* _DIRECTIONS FOR THIS TASK_:
Below are the entries; state how many of their lines contain the string "computational", and nothing more.

* _PROVIDED RECORDS_:
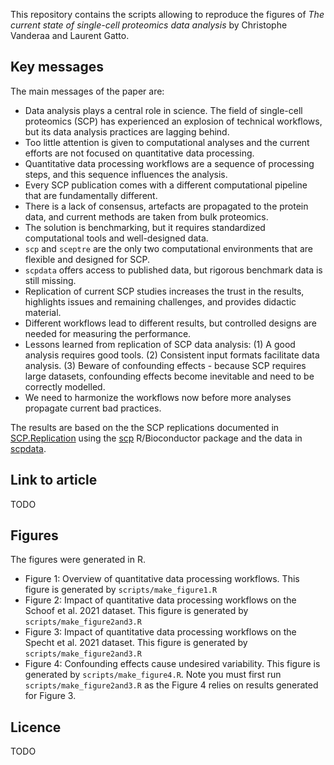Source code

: This repository contains the scripts allowing to reproduce the
figures of *The current state of single-cell proteomics data analysis*
by Christophe Vanderaa and Laurent Gatto.

## Key messages

The main messages of the paper are:

- Data analysis plays a central role in science. The field of
  single-cell proteomics (SCP) has experienced an explosion of
  technical workflows, but its data analysis practices are lagging
  behind.
- Too little attention is given to computational analyses and the
  current efforts are not focused on quantitative data processing.
- Quantitative data processing workflows are a sequence of processing
  steps, and this sequence influences the analysis.
- Every SCP publication comes with a different computational pipeline
  that are fundamentally different.
- There is a lack of consensus, artefacts are propagated to the
  protein data, and current methods are taken from bulk proteomics.
- The solution is benchmarking, but it requires standardized
  computational tools and well-designed data.
- `scp` and `sceptre` are the only two computational environments that
  are flexible and designed for SCP.
- `scpdata` offers access to published data, but rigorous benchmark
  data is still missing.
- Replication of current SCP studies increases the trust in the
  results, highlights issues and remaining challenges, and provides
  didactic material.
- Different workflows lead to different results, but controlled designs
  are needed for measuring the performance.
- Lessons learned from replication of SCP data analysis: (1) A good
  analysis requires good tools. (2) Consistent input formats
  facilitate data analysis. (3) Beware of confounding effects -
  because SCP requires large datasets, confounding effects become
  inevitable and need to be correctly modelled.
- We need to harmonize the workflows now before more analyses
  propagate current bad practices.

The results are based on the the SCP replications documented in
[SCP.Replication](https://uclouvain-cbio.github.io/SCP.replication/)
using the [scp](https://uclouvain-cbio.github.io/scp/) R/Bioconductor
package and the data in
[scpdata](https://www.bioconductor.org/packages/release/data/experiment/html/scpdata.html).

## Link to article

TODO

## Figures

The figures were generated in R.

- Figure 1: Overview of quantitative data processing workflows. This figure is 
  generated by `scripts/make_figure1.R`
- Figure 2: Impact of quantitative data processing workflows on the Schoof et 
  al. 2021 dataset. This figure is generated by `scripts/make_figure2and3.R`
- Figure 3: Impact of quantitative data processing workflows on the Specht et 
  al. 2021 dataset. This figure is generated by `scripts/make_figure2and3.R`
- Figure 4: Confounding effects cause undesired variability. This figure is
  generated by `scripts/make_figure4.R`. Note you must first run 
  `scripts/make_figure2and3.R` as the Figure 4 relies on results generated for
  Figure 3.

## Licence

TODO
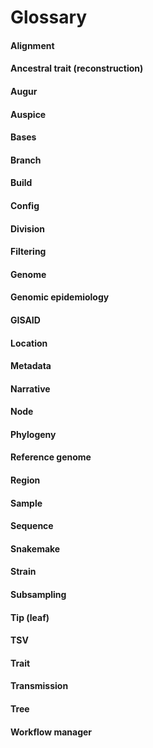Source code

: # Glossary  

#### Alignment  

#### Ancestral trait (reconstruction)  

#### Augur  

#### Auspice  

#### Bases  

#### Branch  

#### Build  

#### Config  

#### Division  

#### Filtering  

#### Genome  

#### Genomic epidemiology

#### GISAID   

#### Location

#### Metadata  

#### Narrative

#### Node    

#### Phylogeny

#### Reference genome  

#### Region  

#### Sample   

#### Sequence

#### Snakemake  

#### Strain  

#### Subsampling  

#### Tip (leaf)

#### TSV    

#### Trait  

#### Transmission

#### Tree      

#### Workflow manager  
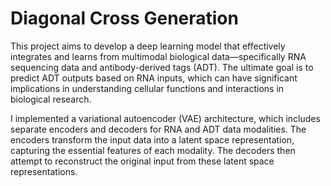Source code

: # Diagonal Cross Generation

This project aims to develop a deep learning model that effectively integrates and learns from multimodal biological data—specifically RNA sequencing data and antibody-derived tags (ADT). The ultimate goal is to predict ADT outputs based on RNA inputs, which can have significant implications in understanding cellular functions and interactions in biological research.

I implemented a variational autoencoder (VAE) architecture, which includes separate encoders and decoders for RNA and ADT data modalities. The encoders transform the input data into a latent space representation, capturing the essential features of each modality. The decoders then attempt to reconstruct the original input from these latent space representations.
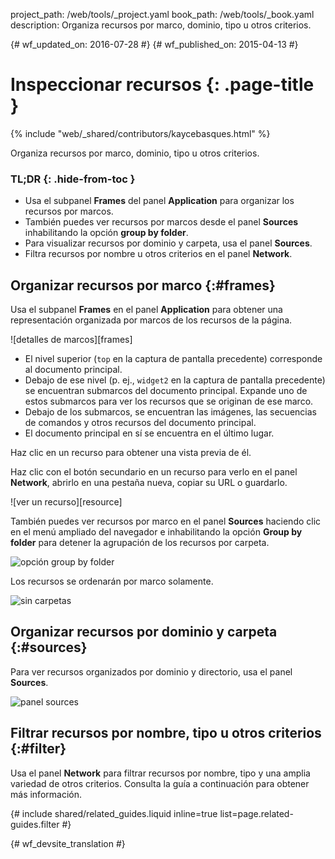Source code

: project_path: /web/tools/_project.yaml
book_path: /web/tools/_book.yaml
description: Organiza recursos por marco, dominio, tipo u otros criterios.

{# wf_updated_on: 2016-07-28 #}
{# wf_published_on: 2015-04-13 #}

# Inspeccionar recursos {: .page-title }

{% include "web/_shared/contributors/kaycebasques.html" %}

Organiza recursos por marco, dominio, tipo u otros
criterios.


### TL;DR {: .hide-from-toc }
- Usa el subpanel <strong>Frames</strong> del panel <strong>Application</strong> para organizar los recursos por marcos.
- También puedes ver recursos por marcos desde el panel <strong>Sources</strong> inhabilitando la opción <strong>group by folder</strong>.
- Para visualizar recursos por dominio y carpeta, usa el panel <strong>Sources</strong>.
- Filtra recursos por nombre u otros criterios en el panel <strong>Network</strong>.


## Organizar recursos por marco {:#frames}

Usa el subpanel **Frames** en el panel **Application** para obtener una representación organizada
por marcos de los recursos de la página.

![detalles de marcos][frames]

* El nivel superior (`top` en la captura de pantalla precedente) corresponde al documento principal.
* Debajo de ese nivel (p. ej., `widget2` en la captura de pantalla precedente) se encuentran submarcos del
  documento principal. Expande uno de estos submarcos para ver los recursos
  que se originan de ese marco.
* Debajo de los submarcos, se encuentran las imágenes, las secuencias de comandos y otros recursos del
  documento principal.
* El documento principal en sí se encuentra en el último lugar.

Haz clic en un recurso para obtener una vista previa de él.

Haz clic con el botón secundario en un recurso para verlo en el panel **Network**, abrirlo en una
pestaña nueva, copiar su URL o guardarlo.

![ver un recurso][resource]

También puedes ver recursos por marco en el panel **Sources** haciendo clic en el
menú ampliado del navegador e inhabilitando la opción **Group by folder**
para detener la agrupación de los recursos por carpeta.

![opción group by folder](imgs/group-by-folder.png)

Los recursos se ordenarán por marco solamente.

![sin carpetas](imgs/no-folders.png)

[frames-pane]: /web/tools/chrome-devtools/manage-data/imgs/frames-pane.png
[marcos]: /web/tools/chrome-devtools/manage-data/imgs/frames.png
[recurso]: /web/tools/chrome-devtools/manage-data/imgs/resource.png

## Organizar recursos por dominio y carpeta {:#sources}

Para ver recursos organizados por dominio y directorio, usa el panel **Sources**.


![panel sources](imgs/sources.png)

## Filtrar recursos por nombre, tipo u otros criterios {:#filter}

Usa el panel **Network** para filtrar recursos por nombre, tipo y una amplia variedad de
otros criterios. Consulta la guía a continuación para obtener más información.

{# include shared/related_guides.liquid inline=true list=page.related-guides.filter #}


{# wf_devsite_translation #}

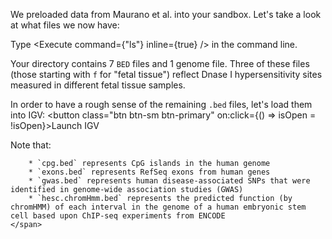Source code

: <script>
import Execute from "components/Execute.svelte";
import IGV from "components/IGV.svelte";
import Link from "components/Link.svelte";

let isOpen = false;
let igvOptions = {
	locus: "chr1:262,932-512,931",
	tracks: [
		{ url: "./data/bedtools-intro/cpg.bed", name: "CpG islands" },
		{ url: "./data/bedtools-intro/exons.bed", name: "RefSeq Exons" },
		{ url: "./data/bedtools-intro/gwas.bed", name: "GWAS SNPs" },
		{ url: "./data/bedtools-intro/hesc.chromHmm.bed", name: "chromHMM Predictions" }
	]
};
</script>

We preloaded data from <Link href="https://science.sciencemag.org/content/337/6099/1190">Maurano et al.</Link> into your sandbox. Let's take a look at what files we now have:

Type <Execute command={"ls"} inline={true} /> in the command line.

Your directory contains 7 `BED` files and 1 genome file. Three of these files (those starting with `f` for "fetal tissue") reflect Dnase I hypersensitivity sites measured in different fetal tissue samples.

In order to have a rough sense of the remaining `.bed` files, let's load them into IGV: <button class="btn btn-sm btn-primary" on:click={() => isOpen = !isOpen}>Launch IGV</button>

<IGV options={igvOptions} bind:isOpen={isOpen}>
	<span slot="after">
		Note that: 

		* `cpg.bed` represents CpG islands in the human genome
		* `exons.bed` represents RefSeq exons from human genes
		* `gwas.bed` represents human disease-associated SNPs that were identified in genome-wide association studies (GWAS)
		* `hesc.chromHmm.bed` represents the predicted function (by chromHMM) of each interval in the genome of a human embryonic stem cell based upon ChIP-seq experiments from ENCODE
	</span>	
</IGV>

* _ANSWER TO THE PROBLEM_:
4